The Association is a superstar-driven league where many games come down to isolation moments in which a team’s best player often goes one-on-one with the clock winding down to hit a difficult shot at the buzzer.
Indiana has added some key pieces and made re-signing Roy Hibbert their highest off season priority. Bringing Hibbert back was a necessity and intelligent move for this budding franchise. 7’2” centers with excellent footwork, high basketball IQ and soft touch close to the basket are difficult to find.
Pacers fans should be excited about the arrival of D.J. Augustin. The Pacers pulled off a shrewd move in signing the former Charlotte Bobcat. Augustin comes in on a one-year deal for $3.5M, a low-risk, high-reward potential for a player that was dying for a change of scenery.
Augustin is a smooth point guard with a pass-first mentality whose career had stagnated in Charlotte. He should challenge for major minutes at the point, largely because George Hill’s best natural fit is at shooting guard. Now, the talented, still very young point man will have a bevy of scoring options to kick the rock to and jump start the Pacers offense.
Pacers general manager Kevin Pritchard said:
"In Charlotte, he was so looked upon to score, but with us he can be a facilitator, or be in a pick-and-roll and find players, but he doesn't have to go in to score to help us. His role will change, but he really embraced that when we talked to him."
George Hill is more of a combo guard that at 6’2” can handle the ball, yet lacks the court vision and playmaking ability Augustin provides. Hill’s scoring ability is unquestioned and he’s a nice up tempo player who meshes perfectly with this athletic group of young players.
The Pacers have a multitude of scoring options, which is a refreshing thought. However, it’s high time for Danny Granger take the next step in his career from Top-20 scorer to Top-20 player. Granger has the talent to make a run at becoming an All-NBA player. The third team would be a spectacular achievement for him in 2012-2013.
Granger averaged 25.8 points per game just three seasons ago and has become a highly proficient outside shooter. If there’s one weakness in his offensive game, it’s his inability to create opportunities for other scorers while penetrating. Granger can get to the rim, but needs to emulate scorers like Kevin Durant and Kobe Bryant who get their teammates plenty of open looks.

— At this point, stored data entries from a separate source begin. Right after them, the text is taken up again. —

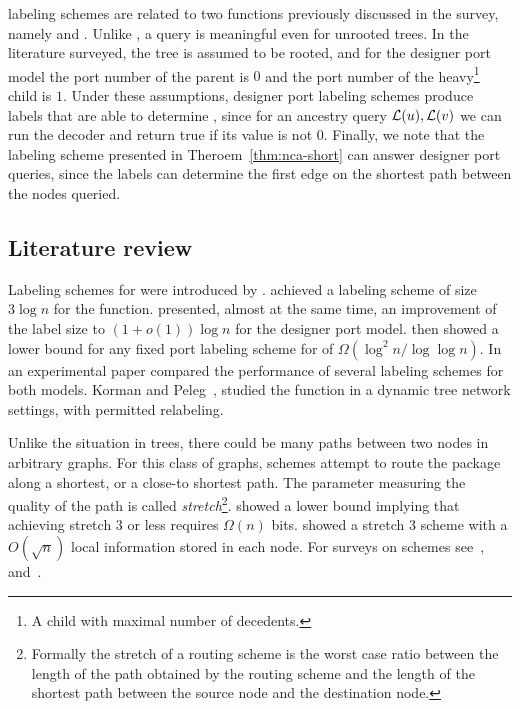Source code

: \routing labeling schemes are related to two functions previously discussed in the survey, namely \ancestry and \NCA.
Unlike \ancestry, a \routing query is meaningful even for unrooted trees.
In the literature surveyed, the tree is assumed to be rooted, and for the designer port model the port number of the parent is $0$ and the port number of the heavy\footnote{A child with maximal number of  decedents.} child is $1$.
Under these assumptions, designer port \routing labeling schemes  produce labels that are able to determine \ancestry, since for an ancestry query $ \mathcal{L}(u), \mathcal{L}(v)$ we  can run the \routing decoder and return true if its value is not $0$. 
Finally, we note that the  \NCAl labeling scheme presented in Theroem~\ref{thm:nca-short}  can answer designer port \routing queries, since  the labels can determine the first edge on the shortest path between the nodes queried.
		
\subsection{Literature review}\label{routing:literature}
Labeling schemes for  \routing were introduced by .
    achieved a labeling scheme of size $3 \log n$ for the function.
  presented, almost at the same time, an improvement of the label size to $(1+o(1))\log n$ for the designer port model.
 then showed a lower bound  for any fixed port labeling scheme for \routing of $\Omega(\log^2 n / \log \log n )$. In an experimental paper  compared the performance of several labeling schemes for both models. Korman and Peleg~, studied the function in a  dynamic tree network settings, with permitted relabeling.

Unlike the situation in trees, there could be many paths between  two nodes in arbitrary graphs.
For this class of graphs, \routing schemes attempt to route the  package along a shortest, or a close-to shortest path.
The parameter measuring the quality of the path is called \textit{stretch}\footnote{Formally the stretch of a routing scheme is the worst case ratio between the length of the path obtained by the routing scheme and the length of the shortest path between the source node and the destination node.}.
 showed a lower bound implying that achieving stretch $3$ or less requires $\Omega(n)$ bits.  showed a stretch $3$  \routing scheme  with a $O(\sqrt n )$  local information stored in each node.
For surveys on \routing schemes see~\cite{gavoille2001routing}, and~\cite{Dom07}.

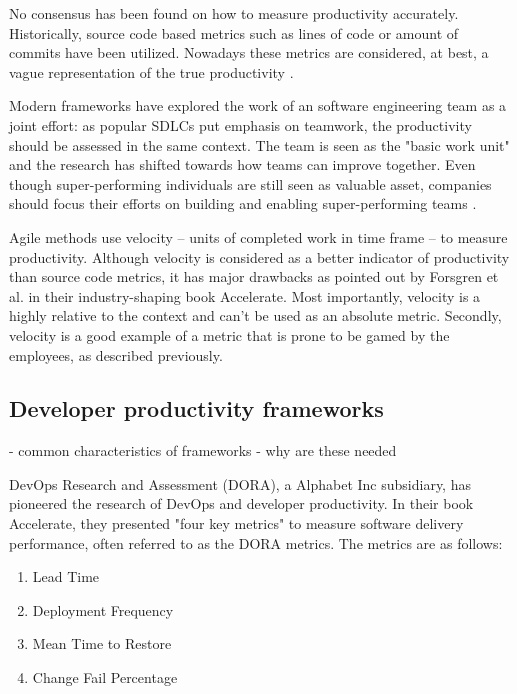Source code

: No consensus has been found on how to measure productivity accurately. Historically, source code based metrics such as lines of code or amount of commits have been utilized\cite{oliveira_code_2020}. Nowadays these metrics are considered, at best, a vague representation of the true productivity \cite{forsgren_space_2021}.

Modern frameworks have explored the work of an software engineering team as a joint effort: as popular SDLCs put emphasis on teamwork, the productivity should be assessed in the same context. The team is seen as the "basic work unit" \cite{moe_overcoming_2010} and the research has shifted towards how teams can improve together. Even though super-performing individuals are still seen as valuable asset, companies should focus their efforts on building and enabling super-performing teams \cite{forsgren_space_2021}. 

Agile methods use velocity – units of completed work in time frame – to measure productivity. Although velocity is considered as a better indicator of productivity than source code metrics, it has major drawbacks as pointed out by Forsgren et al. in their industry-shaping book Accelerate. Most importantly, velocity is a highly relative to the context and can't be used as an absolute metric. Secondly, velocity is a good example of a metric that is prone to be gamed by the employees, as described previously.\cite{forsgren_accelerate_2018}
 
\subsection{Developer productivity frameworks}

- common characteristics of frameworks
- why are these needed


DevOps Research and Assessment (DORA), a Alphabet Inc subsidiary, has pioneered the research of DevOps and developer productivity. In their book Accelerate, they presented "four key metrics" to measure software delivery performance, often referred to as the DORA metrics. The metrics are as follows: 

\begin{enumerate}
\item Lead Time
\item Deployment Frequency
\item Mean Time to Restore
\item Change Fail Percentage
\end{enumerate}

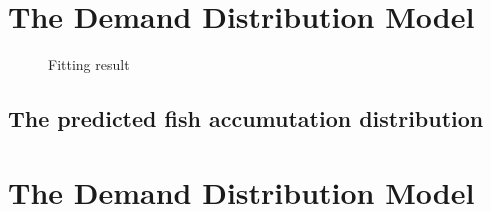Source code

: \documentclass{mcmthesis}
\begin{document}
\begin{figure}[htbp]
{\begin{minipage}[t]{0.5\linewidth}
  \end{minipage}%
  }%
  \centering
\end{figure}



\section{The Demand Distribution Model}

\begin{figure}[tbp]
\caption{Fitting result}\label{figure1}
\end{figure}


 \subsection{The predicted fish accumutation distribution}


\section{The Demand Distribution Model}
\end{document}
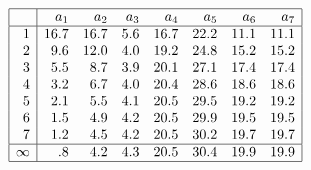 \documentclass{standalone}
\begin{document}
$%
\begin{array}{|r|rrrrrrr|} \hline
& a_1 & a_2 & a_3 & a_4 & a_5 & a_6 & a_7 \\
\hline
 1 &16.7 &16.7 & 5.6 & 16.7 & 22.2 & 11.1 & 11.1 \\
 2 & 9.6 &12.0 & 4.0 & 19.2 & 24.8 & 15.2 & 15.2 \\
 3 & 5.5 & 8.7 & 3.9 & 20.1 & 27.1 & 17.4 & 17.4 \\
 4 & 3.2 & 6.7 & 4.0 & 20.4 & 28.6 & 18.6 & 18.6 \\
 5 & 2.1 & 5.5 & 4.1 & 20.5 & 29.5 & 19.2 & 19.2 \\
 6 & 1.5 & 4.9 & 4.2 & 20.5 & 29.9 & 19.5 & 19.5 \\
 7 & 1.2 & 4.5 & 4.2 & 20.5 & 30.2 & 19.7 & 19.7 \\
\hline
\infty &  .8 & 4.2 & 4.3 & 20.5 & 30.4 & 19.9 & 19.9 \\
\hline
\end{array}
$
\end{document}
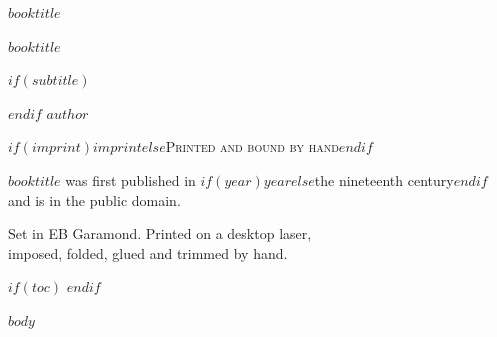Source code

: \documentclass[$if(fontsize)$$fontsize$$else$10.5pt$endif$,twoside,openright]{memoir}
\makeatletter
\newif\ifbp@started
\let\bp@part\part
\let\bp@chapter\chapter
\renewcommand{\part}{\bp@begin\bp@part}
\renewcommand{\chapter}{\bp@begin\bp@chapter}
\newcommand{\bp@begin}{%
  \ifbp@started\else\global\bp@startedtrue\mainmatter\pagestyle{bookpress}\fi}
\makeatother
\begin{document}
\frontmatter
\pagestyle{empty}

\begin{vplace}[0.35]
\begin{center}
  {\Large\scshape $booktitle$}
\end{center}
\end{vplace}
\cleardoublepage

\begin{vplace}[0.35]
\begin{center}
  {\HUGE\scshape $booktitle$}\par
  $if(subtitle)$\vspace{1.5\onelineskip}{\large\itshape $subtitle$}\par$endif$
  \vspace{3\onelineskip}
  {\large $author$}\par
  \vfill
  {\small\scshape $if(imprint)$$imprint$$else$Printed and bound by hand$endif$}\par
\end{center}
\end{vplace}
\cleardoublepage

\thispagestyle{empty}
\begin{vplace}[0.75]
\begin{center}\small
  $booktitle$ was first published in $if(year)$$year$$else$the nineteenth century$endif$\\
  and is in the public domain.\par
  \vspace{\onelineskip}
  Set in EB Garamond. Printed on a desktop laser,\\
  imposed, folded, glued and trimmed by hand.\par
\end{center}
\end{vplace}
\cleardoublepage

$if(toc)$
\pagestyle{bookpress}
\tableofcontents*
\cleardoublepage
$endif$

$body$
\end{document}
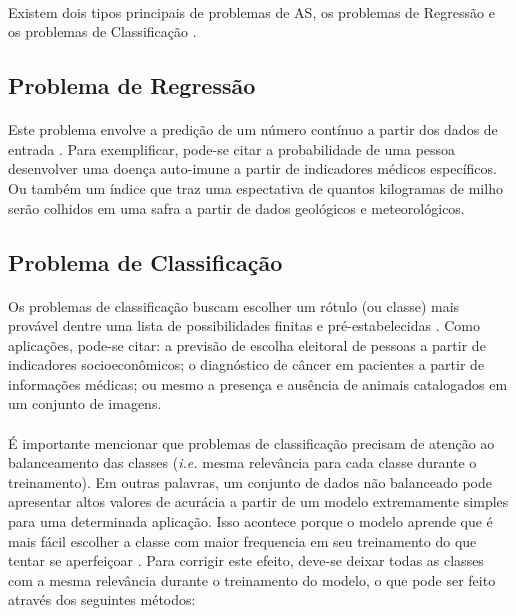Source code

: \paragraph{} Existem dois tipos principais de problemas de AS, os problemas de Regressão e os problemas de Classificação \cite{muller2016introduction}.



\FloatBarrier
\subsection{Problema de Regressão}

\paragraph{} Este problema envolve a predição de um número contínuo a partir dos dados de entrada \cite{muller2016introduction}. Para exemplificar, pode-se citar a probabilidade de uma pessoa desenvolver uma doença auto-imune a partir de indicadores médicos específicos. Ou também um índice que traz uma espectativa de quantos kilogramas de milho serão colhidos em uma safra a partir de dados geológicos e meteorológicos.



\FloatBarrier
\subsection{Problema de Classificação}
\label{sub:class_prob}

\paragraph{} Os problemas de classificação buscam escolher um rótulo (ou classe) mais provável dentre uma lista de possibilidades finitas e pré-estabelecidas \cite{muller2016introduction}. Como aplicações, pode-se citar: a previsão de escolha eleitoral de pessoas a partir de indicadores socioeconômicos; o diagnóstico de câncer em pacientes a partir de informações médicas; ou mesmo a presença e ausência de animais catalogados em um conjunto de imagens.

\paragraph{} É importante mencionar que problemas de classificação precisam de atenção ao balanceamento das classes (\textit{i.e.} mesma relevância para cada classe durante o treinamento). Em outras palavras, um conjunto de dados não balanceado pode apresentar altos valores de acurácia a partir de um modelo extremamente simples para uma determinada aplicação. Isso acontece porque o modelo aprende que é mais fácil escolher a classe com maior frequencia em seu treinamento do que tentar se aperfeiçoar \cite{provost2000machine}. Para corrigir este efeito, deve-se deixar todas as classes com a mesma relevância durante o treinamento do modelo, o que pode ser feito através dos seguintes métodos:

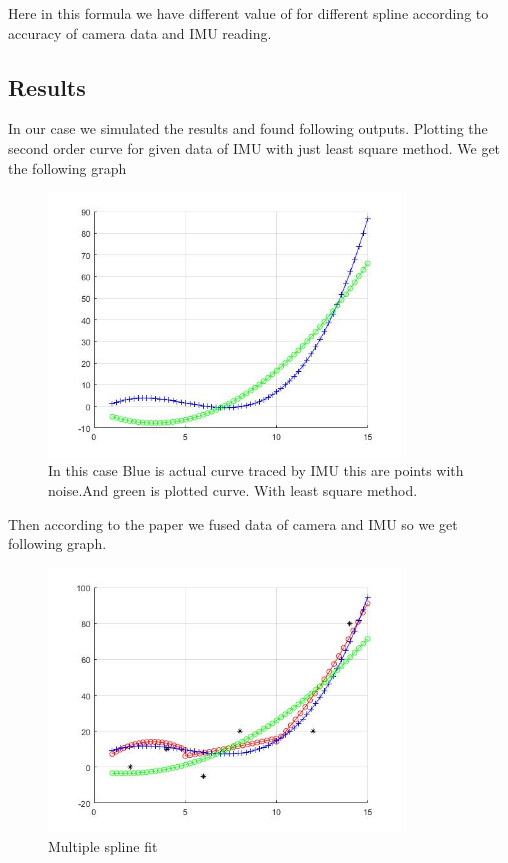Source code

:  Here in this formula we have different value of  for different spline according to accuracy of camera data and IMU reading.

\subsection{Results}
 
 In our case we simulated the results and found following outputs.
Plotting the second order curve for given data of IMU with just least square method. We get the following graph

\begin{figure}[!htb]
\includegraphics[width=\textwidth,height=7cm,keepaspectratio]{./figures/lsm.jpg}
\caption{In this case Blue is actual curve traced by IMU this are points with noise.And green is plotted curve. With least square method.}
\end{figure}

Then according to the paper we fused data of camera and IMU so we get following graph.

\begin{figure}[!htb]
\includegraphics[width=\textwidth,height=7cm,keepaspectratio]{./figures/AllOutput.jpg}
\caption{Multiple spline fit}
\label{fig:multipleSpline}
\end{figure}

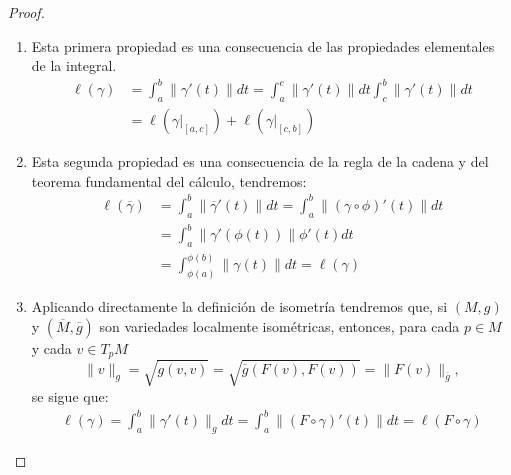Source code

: \begin{proof}\phantom{ }
	\begin{enumerate}
		\item Esta primera propiedad es una consecuencia de las propiedades elementales de la integral.
		      \begin{align*}
			      \ell(\gamma)
			       & = \int_{a}^{b} \|\gamma'(t)\|dt
			      = \int_{a}^{c} \|\gamma'(t)\| dt \int_{c}^{b}\|\gamma'(t)\|dt \\
			       & = \ell(\gamma|_{[a,c]}) + \ell(\gamma|_{[c,b]})
		      \end{align*}
		\item Esta segunda propiedad es una consecuencia de la regla de la cadena y del teorema fundamental del cálculo, tendremos:
		      \begin{align*}
			      \ell(\overline{\gamma})
			       & = \int_{a}^{b} \|\overline{\gamma}'(t)\| dt
			      = \int_{a}^{b} \|(\gamma \circ \phi)'(t) \| dt                \\
			       & = \int_{a}^{b} \|\gamma'(\phi(t))\| \phi'(t) dt            \\
			       & = \int_{\phi(a)}^{\phi(b)} \|\gamma(t)\| dt = \ell(\gamma)
		      \end{align*}
		\item Aplicando directamente la definición de isometría tendremos que, si $(M,g)$ y $(\overline{M}, \overline{g})$ son  variedades localmente isométricas, entonces, para cada $p \in M$ y cada $v \in T_{p}M$
		      \[
			      \|v\|_{g} = \sqrt{g(v,v)}
			      = \sqrt{\overline{g}(F(v),F(v))} = \|F(v)\|_{\overline{g}},
		      \]
		      se sigue que:
		      \begin{align*}
			      \ell(\gamma) = \int_{a}^{b} \|\gamma'(t)\|_g dt
			      = \int_{a}^{b} \|(F \circ \gamma)'(t)\| dt = \ell(F \circ \gamma)
		      \end{align*}
	\end{enumerate}
\end{proof}

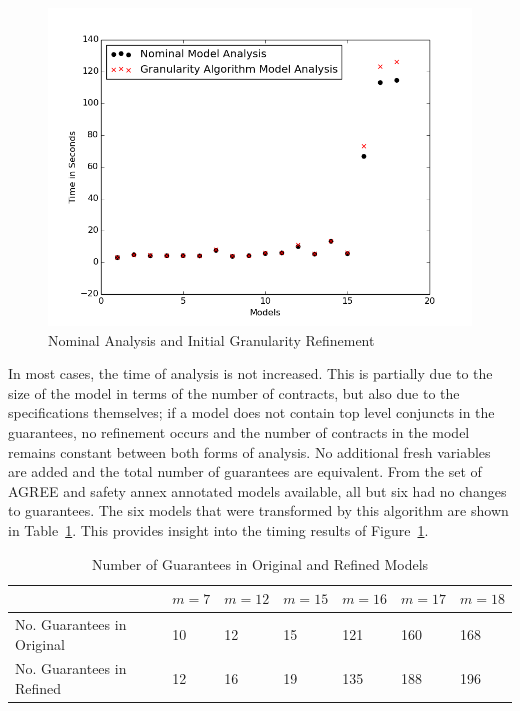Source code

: \begin{figure}[h!]
\begin{center}
\includegraphics[width=.8\textwidth]{images/graphGranularityAND15Models.PNG}
\caption{Nominal Analysis and Initial Granularity Refinement} \label{fig:graphGranularityAND}
\end{center}
\end{figure}

In most cases, the time of analysis is not increased. This is partially due to the size of the model in terms of the number of contracts, but also due to the specifications themselves; if a model does not contain top level conjuncts in the guarantees, no refinement occurs and the number of contracts in the model remains constant between both forms of analysis. No additional fresh variables are added and the total number of guarantees are equivalent. From the set of AGREE and safety annex annotated models available, all but six had no changes to guarantees. The six models that were transformed by this algorithm are shown in Table~\ref{tab:guarNoANDRefinement}. This provides insight into the timing results of Figure~\ref{fig:graphGranularityAND}.

\begin{table}[htbp]
\begin{center}
    \begin{tabular}{ | l | l | l | l | l | l | l | }
    \hline
    \textbf{} & $m=7$ & $m=12$ & $m=15$ & $m=16$ & $m = 17$ 
		& $m=18$    \\ \hline \hline
    No. Guarantees in Original & 10 & 12 & 15 & 121 & 160 & 168   \\ \hline
    No. Guarantees in Refined & 12 & 16 & 19 & 135 & 188 & 196   \\ \hline
    \end{tabular}
    \caption{Number of Guarantees in Original and Refined Models}
    \label{tab:guarNoANDRefinement}
    \end{center}
\end{table}

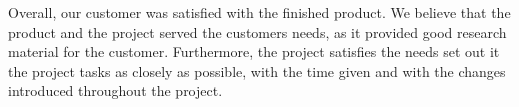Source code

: \documentclass[../document]{subfiles}
\begin{document}
Overall, our customer was satisfied with the finished product. We believe that the product and the project served the customers needs, as it provided good research material for the customer. Furthermore, the project satisfies the needs set out it the project tasks as closely as possible, with the time given and with the changes introduced throughout the project.
\end{document}
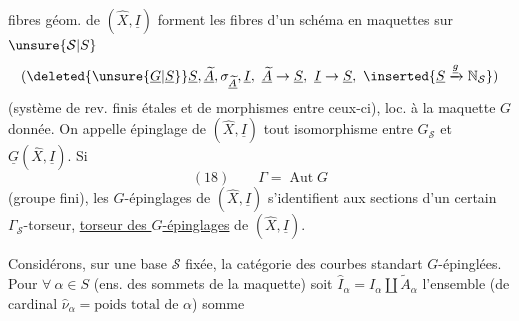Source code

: fibres géom. de $(\widehat X,\underline I)$ forment les fibres d'un schéma en maquettes  sur $\unsure{\mathcal S|S}$
\[
(\deleted{\unsure{\underline G|\underline S}}\underline S,\underline{\widetilde A},\sigma_{\underline{\widetilde A}},\underline I,\ \underline{\widetilde A}\to\underline S,\ \underline I\to\underline S,\ \inserted{\underline S\xrightarrow{\underline g}\mathbb N_{\mathcal S}})
\]
(système de rev. finis étales  et de morphismes entre ceux-ci), loc.  à la maquette $G$ donnée.  On appelle épinglage de $(\widehat X,\underline I)$ tout isomorphisme entre $G_{\mathcal S}$ et $\underline G(\widehat X,\underline I)$. Si \deleted{$\Gamma$}
\[
(18)\qquad\Gamma=\operatorname{Aut}G
\]
(groupe fini), les $G$-épinglages de $(\widehat X,\underline I)$ s'identifient aux sections d'un certain $\Gamma_{\mathcal S}$-torseur,  \uline{torseur des $G$-épinglages} de $(\widehat X,\underline I)$.

Considérons, sur une base $\mathcal S$ fixée, la catégorie  des courbes standart $G$-épinglées. Pour $\forall\ \alpha\in S$ (ens. des sommets de la maquette) soit $\widehat I_\alpha=I_\alpha\amalg\widetilde A_\alpha$ l'ensemble (de cardinal $\widehat\nu_\alpha=\text{poids total de }\alpha$) somme
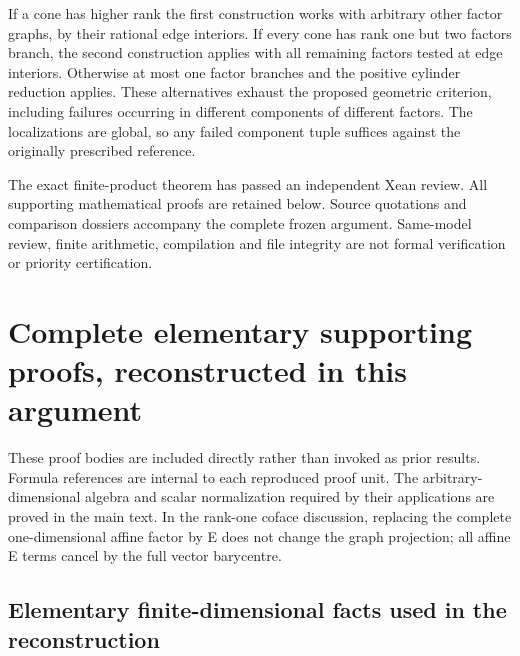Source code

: \documentclass[
  11pt,
]{article}
\begin{document}
If a cone has higher rank the first construction works with arbitrary
other factor graphs, by their rational edge interiors. If every cone has
rank one but two factors branch, the second construction applies with
all remaining factors tested at edge interiors. Otherwise at most one
factor branches and the positive cylinder reduction applies. These
alternatives exhaust the proposed geometric criterion, including
failures occurring in different components of different factors. The
localizations are global, so any failed component tuple suffices against
the originally prescribed reference.

The exact finite-product theorem has passed an independent Xean
review. All supporting mathematical proofs are retained below. Source
quotations and comparison dossiers accompany the complete frozen
argument. Same-model review, finite arithmetic, compilation and file
integrity are not formal verification or priority certification.

\section{Complete elementary supporting proofs, reconstructed in this
argument}\label{complete-elementary-supporting-proofs-reconstructed-in-this-argument}

These proof bodies are included directly rather than invoked as prior
results. Formula references are internal to each reproduced proof unit.
The arbitrary-dimensional algebra and scalar normalization required by
their applications are proved in the main text. In the rank-one coface
discussion, replacing the complete one-dimensional affine factor by E
does not change the graph projection; all affine E terms cancel by the
full vector barycentre.

\subsection{Elementary finite-dimensional facts used in the
reconstruction}\label{elementary-finite-dimensional-facts-used-in-the-reconstruction}
\end{document}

The Pacers found a nice athletic, rangy shooting guard to back up Paul George in Gerald Green. The high-flying, straight-from-high school prodigy is finally growing into his freakishly athletic frame at the age of 26.
He’s already on his sixth team after coming into the league during the 2005-06 season and he made big strides in a short stint with the Nets last season. George showed considerable improvement in his three-point touch this past season and at the shooting guard spot is a great rebounder with limitless potential.
David West is a proven veteran at the power forward position that fit in very nicely in Indy last season. West finished tied for second on the Pacers in scoring and second in rebounding. He's no longer the main option down low, like he was in New Orleans, though West is still a load to handle in the post.
Next year may be the Pacers time to challenge the Bulls and Heat for Eastern conference supremacy. Indiana lacks the star power of their competitors, but their depth, along with their excellent outside shooting and Top-Ten defense leaves them in excellent shape.
The Pacers will soon find out if all of their strategically placed pieces can coalesce to reach the pinnacle of the basketball universe in 2013. The Pacers have had time to gel and they have gained the experience necessary to make a major run this season.